When you look at these two institutions, you can’t help but notice that they are not that different. Material things are the most noticeable: guards, gates, policemen, cafeteria, bells, yards, rooms of confinement, terrible food. And then when you look closer, into the abstract and intangible, you notice even more similarities.

Practically the same can be said for prisons. To prison, it doesn’t matter who you are, only what you did. This it is much akin to the way schools treat their students: these are not human beings these institutions are dealing with. They are numbers. Statistics. Little lines and dots of ink on paper.

Both prison and schools are very much like tests, tests to see if these walking statistics can smoothly fit into society. They see the students and prisoners as rats, as guinea pigs, animals to be tested and tried and experimented upon until they come out right and are able to fit in to the world.

The one upside of school is that it is only 8 hours a day. That’s a third of the day, granted, but it means that there are still 16 hours that students can spend outside of school. However, the same people who think schools are doing just fine are also the ones saying that children and teens need at least 9 hours of sleep a night. Which leaves 7 hours of freedom for students. Which is a lot. Or it would be, if school didn’t reach it’s degrading and unjust shadow over our freedom. This shadow is more commonly known as homework, the stuff that, as the years go on, takes up more and more of those 7 free hours. If one adds in transportation, eating, resting, and, oh I don’t know, maybe even having a little fun, one really only has about 4 or 5 hours of freedom. And, by junior year, any one student can have up to 6 hours of homework. Every night.

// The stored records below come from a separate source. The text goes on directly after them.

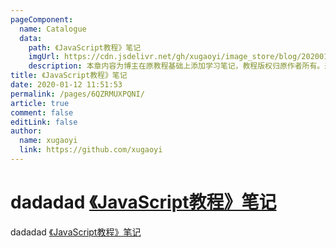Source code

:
 ```yaml
---
pageComponent:
  name: Catalogue
  data:
    path: 《JavaScript教程》笔记
    imgUrl: https://cdn.jsdelivr.net/gh/xugaoyi/image_store/blog/20200112120340.png
    description: 本章内容为博主在原教程基础上添加学习笔记，教程版权归原作者所有。来源：<a href='https://wangdoc.com/javascript/' target='_blank'>JavaScript教程</a>
title: 《JavaScript教程》笔记
date: 2020-01-12 11:51:53
permalink: /pages/6QZRMUXPQNI/
article: true
comment: false
editLink: false
author:
  name: xugaoyi
  link: https://github.com/xugaoyi
---
```

# dadadad [《JavaScript教程》笔记](/pages/0796ba76b4b55368/)
 dadadad [《JavaScript教程》笔记](/pages/0796ba76b4b55368/)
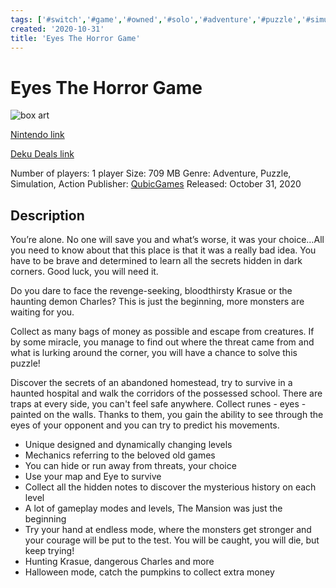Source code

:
 ```yaml
---
tags: ['#switch','#game','#owned','#solo','#adventure','#puzzle','#simulation','#action']
created: '2020-10-31'
title: 'Eyes The Horror Game'
---
```

# Eyes The Horror Game

![box art](https://assets.nintendo.com/image/upload/c_pad,f_auto,h_613,q_auto,w_1089/ncom/en_US/games/switch/e/eyes-the-horror-game-switch/hero?v=2021042814)

[Nintendo link](https://www.nintendo.com/games/detail/eyes-the-horror-game-switch/)

[Deku Deals link](https://www.dekudeals.com/items/eyes-the-horror-game)

Number of players: 1 player
Size: 709 MB
Genre: Adventure, Puzzle, Simulation, Action
Publisher: [QubicGames](https://www.dekudeals.com/games?include[collection]=true&filter[publisher]=QubicGames)
Released: October 31, 2020

## Description

You’re alone. No one will save you and what’s worse, it was your choice…All you need to know about that this place is that it was a really bad idea. You have to be brave and determined to learn all the secrets hidden in dark corners. Good luck, you will need it.

 Do you dare to face the revenge-seeking, bloodthirsty Krasue or the haunting demon Charles? This is just the beginning, more monsters are waiting for you.

 Collect as many bags of money as possible and escape from creatures. If by some miracle, you manage to find out where the threat came from and what is lurking around the corner, you will have a chance to solve this puzzle!

 Discover the secrets of an abandoned homestead, try to survive in a haunted hospital and walk the corridors of the possessed school. There are traps at every side, you can't feel safe anywhere. Collect runes - eyes - painted on the walls. Thanks to them, you gain the ability to see through the eyes of your opponent and you can try to predict his movements. 

- Unique designed and dynamically changing levels
- Mechanics referring to the beloved old games
- You can hide or run away from threats, your choice
- Use your map and Eye to survive
- Collect all the hidden notes to discover the mysterious history on each level
- A lot of gameplay modes and levels, The Mansion was just the beginning
- Try your hand at endless mode, where the monsters get stronger and your courage will be put to the test. You will be caught, you will die, but keep trying!
- Hunting Krasue, dangerous Charles and more
- Halloween mode, catch the pumpkins to collect extra money

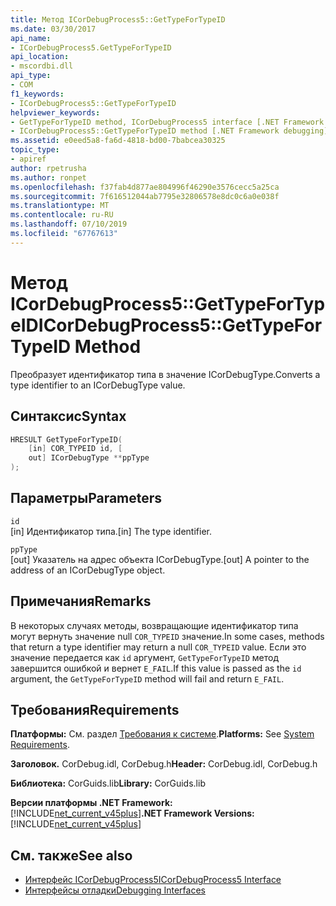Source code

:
 ```yaml
---
title: Метод ICorDebugProcess5::GetTypeForTypeID
ms.date: 03/30/2017
api_name:
- ICorDebugProcess5.GetTypeForTypeID
api_location:
- mscordbi.dll
api_type:
- COM
f1_keywords:
- ICorDebugProcess5::GetTypeForTypeID
helpviewer_keywords:
- GetTypeForTypeID method, ICorDebugProcess5 interface [.NET Framework debugging]
- ICorDebugProcess5::GetTypeForTypeID method [.NET Framework debugging]
ms.assetid: e0eed5a8-fa6d-4818-bd00-7babcea30325
topic_type:
- apiref
author: rpetrusha
ms.author: ronpet
ms.openlocfilehash: f37fab4d877ae804996f46290e3576cecc5a25ca
ms.sourcegitcommit: 7f616512044ab7795e32806578e8dc0c6a0e038f
ms.translationtype: MT
ms.contentlocale: ru-RU
ms.lasthandoff: 07/10/2019
ms.locfileid: "67767613"
---
```

# <a name="icordebugprocess5gettypefortypeid-method"></a><span data-ttu-id="c584d-102">Метод ICorDebugProcess5::GetTypeForTypeID</span><span class="sxs-lookup"><span data-stu-id="c584d-102">ICorDebugProcess5::GetTypeForTypeID Method</span></span>
<span data-ttu-id="c584d-103">Преобразует идентификатор типа в значение ICorDebugType.</span><span class="sxs-lookup"><span data-stu-id="c584d-103">Converts a type identifier to an ICorDebugType value.</span></span>  
  
## <a name="syntax"></a><span data-ttu-id="c584d-104">Синтаксис</span><span class="sxs-lookup"><span data-stu-id="c584d-104">Syntax</span></span>  
  
```cpp  
HRESULT GetTypeForTypeID(  
    [in] COR_TYPEID id, [  
    out] ICorDebugType **ppType  
);  
```  
  
## <a name="parameters"></a><span data-ttu-id="c584d-105">Параметры</span><span class="sxs-lookup"><span data-stu-id="c584d-105">Parameters</span></span>  
 `id`  
 <span data-ttu-id="c584d-106">[in] Идентификатор типа.</span><span class="sxs-lookup"><span data-stu-id="c584d-106">[in] The type identifier.</span></span>  
  
 `ppType`  
 <span data-ttu-id="c584d-107">[out] Указатель на адрес объекта ICorDebugType.</span><span class="sxs-lookup"><span data-stu-id="c584d-107">[out] A pointer to the address of an ICorDebugType object.</span></span>  
  
## <a name="remarks"></a><span data-ttu-id="c584d-108">Примечания</span><span class="sxs-lookup"><span data-stu-id="c584d-108">Remarks</span></span>  
 <span data-ttu-id="c584d-109">В некоторых случаях методы, возвращающие идентификатор типа могут вернуть значение null `COR_TYPEID` значение.</span><span class="sxs-lookup"><span data-stu-id="c584d-109">In some cases, methods that return a type identifier may return a null `COR_TYPEID` value.</span></span> <span data-ttu-id="c584d-110">Если это значение передается как `id` аргумент, `GetTypeForTypeID` метод завершится ошибкой и вернет `E_FAIL`.</span><span class="sxs-lookup"><span data-stu-id="c584d-110">If this value is passed as the `id` argument, the `GetTypeForTypeID` method will fail and return `E_FAIL`.</span></span>  
  
## <a name="requirements"></a><span data-ttu-id="c584d-111">Требования</span><span class="sxs-lookup"><span data-stu-id="c584d-111">Requirements</span></span>  
 <span data-ttu-id="c584d-112">**Платформы:** См. раздел [Требования к системе](../../../../docs/framework/get-started/system-requirements.md).</span><span class="sxs-lookup"><span data-stu-id="c584d-112">**Platforms:** See [System Requirements](../../../../docs/framework/get-started/system-requirements.md).</span></span>  
  
 <span data-ttu-id="c584d-113">**Заголовок.** CorDebug.idl, CorDebug.h</span><span class="sxs-lookup"><span data-stu-id="c584d-113">**Header:** CorDebug.idl, CorDebug.h</span></span>  
  
 <span data-ttu-id="c584d-114">**Библиотека:** CorGuids.lib</span><span class="sxs-lookup"><span data-stu-id="c584d-114">**Library:** CorGuids.lib</span></span>  
  
 <span data-ttu-id="c584d-115">**Версии платформы .NET Framework:** [!INCLUDE[net_current_v45plus](../../../../includes/net-current-v45plus-md.md)]</span><span class="sxs-lookup"><span data-stu-id="c584d-115">**.NET Framework Versions:** [!INCLUDE[net_current_v45plus](../../../../includes/net-current-v45plus-md.md)]</span></span>  
  
## <a name="see-also"></a><span data-ttu-id="c584d-116">См. также</span><span class="sxs-lookup"><span data-stu-id="c584d-116">See also</span></span>

- [<span data-ttu-id="c584d-117">Интерфейс ICorDebugProcess5</span><span class="sxs-lookup"><span data-stu-id="c584d-117">ICorDebugProcess5 Interface</span></span>](../../../../docs/framework/unmanaged-api/debugging/icordebugprocess5-interface.md)
- [<span data-ttu-id="c584d-118">Интерфейсы отладки</span><span class="sxs-lookup"><span data-stu-id="c584d-118">Debugging Interfaces</span></span>](../../../../docs/framework/unmanaged-api/debugging/debugging-interfaces.md)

So we really only have a ridiculously short amount of free time, so short that it is actually more painful than not having freedom at all. We get to only glimpse what the world outside is like before we have to do homework, get ready to go back to school, start an essay. We only get a taste of what the world we are isolated from is like before we have to leave it and return to the place we all love so much.

2:10pm. School is over. For me at least. I don’t have a seventh period, so I get out a slight bit earlier than a lot of other people. So me and a couple of friends start walking towards the other end of school, walking through the practically empty halls. And, of course, we get stopped by a security guard, and after five minutes of trying to explain that we wanted to get to the other side of school (the side closer to Longs Drugs and Yummy Yogurt), he made us exit the school grounds and walk the ridiculously long way around the school. It seemed to me that, since we were technically out of school, he should be able to make an exception and just let us walk the way we were. But then I, once again, it hit me that schools don’t see us as exceptions, as individuals, as people: we are nothing but numbers in their eyes, and will never be anything more than that.